If you are reading this and currently going through challenges and troubles in getting pregnant, we are on the same page but let’s take this as an experience that will only keep us stronger and braver and more hopeful than ever before!

The Lost Egg

Life is full of unexpected twists, turns, and lessons.

My wonderful husband and I met when we were both young in primary school. We belonged in the same class for years until we reached secondary school. Before going to college, we parted ways and moved on to different universities. After many, many years and several life changes, our paths had crossed again, and we reconnected. We fell in love while we were miles apart and he was working abroad but stayed connected until we were ready to settle down. Like most young couples, we chose to take the opportunity to travel, explore fascinating places and visit relatives around the globe before we planned to start a family. As a young woman, I was convinced that getting pregnant would be an easy job and should be planned when it is time that we felt ready. A few years later, I have learned differently. We were faced with challenges along the way that included taking a series of tests, getting the needed supplements, and having regular visits to the doctor. Eventually, after months and months of seeing nothing, we were finally able to discern two clear and distinguishable blue lines that gave us hope, joy, and excitement, even for a short while.

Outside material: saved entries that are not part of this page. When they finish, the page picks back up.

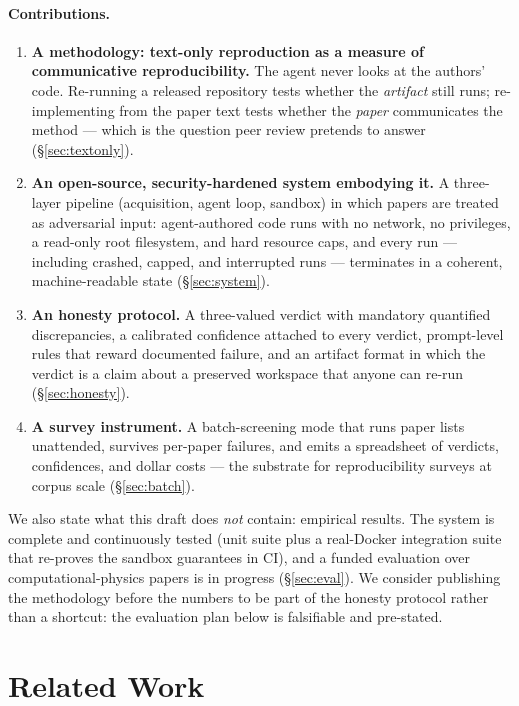 \documentclass[10pt]{article}
\begin{document}
\paragraph{Contributions.}
\begin{enumerate}
  \item \textbf{A methodology: text-only reproduction as a measure of communicative reproducibility.} The agent never looks at the authors' code. Re-running a released repository tests whether the \emph{artifact} still runs; re-implementing from the paper text tests whether the \emph{paper} communicates the method --- which is the question peer review pretends to answer (\S\ref{sec:textonly}).
  \item \textbf{An open-source, security-hardened system embodying it.} A three-layer pipeline (acquisition, agent loop, sandbox) in which papers are treated as adversarial input: agent-authored code runs with no network, no privileges, a read-only root filesystem, and hard resource caps, and every run --- including crashed, capped, and interrupted runs --- terminates in a coherent, machine-readable state (\S\ref{sec:system}).
  \item \textbf{An honesty protocol.} A three-valued verdict with mandatory quantified discrepancies, a calibrated confidence attached to every verdict, prompt-level rules that reward documented failure, and an artifact format in which the verdict is a claim about a preserved workspace that anyone can re-run (\S\ref{sec:honesty}).
  \item \textbf{A survey instrument.} A batch-screening mode that runs paper lists unattended, survives per-paper failures, and emits a spreadsheet of verdicts, confidences, and dollar costs --- the substrate for reproducibility surveys at corpus scale (\S\ref{sec:batch}).
\end{enumerate}

We also state what this draft does \emph{not} contain: empirical results. The system is complete and continuously tested (unit suite plus a real-Docker integration suite that re-proves the sandbox guarantees in CI), and a funded evaluation over computational-physics papers is in progress (\S\ref{sec:eval}). We consider publishing the methodology before the numbers to be part of the honesty protocol rather than a shortcut: the evaluation plan below is falsifiable and pre-stated.

\section{Related Work}\label{sec:related}
\end{document}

In my head, I thought about fun ways to announce my pregnancy. Perhaps I could give away bags of sweets to my colleagues, hidden inside is one tiny piece of chocolate egg candy. Prior to the positive result on the pregnancy test, I had experienced pain on my lower back, right side of my body but had ignored it, thinking that it was nothing serious and would go away on its own. Still, we immediately booked an appointment to my obstetrician-gynecologist. “I don’t see any pregnancy in the ultrasound,” gently said the doctor. I felt worried and concerned. “But it might be because you are still too early in the pregnancy,” she continued, giving us hope. Nevertheless, she handed me a small piece of paper citing down a list of things that will keep a woman healthy during pregnancy. As a precautionary measure, I took a series of blood tests with 48 hours interval to check if my pregnancy hormones were increasing by 60-100%, a good sign of a normal pregnancy. Unfortunately, the result showed an increase of only 30%.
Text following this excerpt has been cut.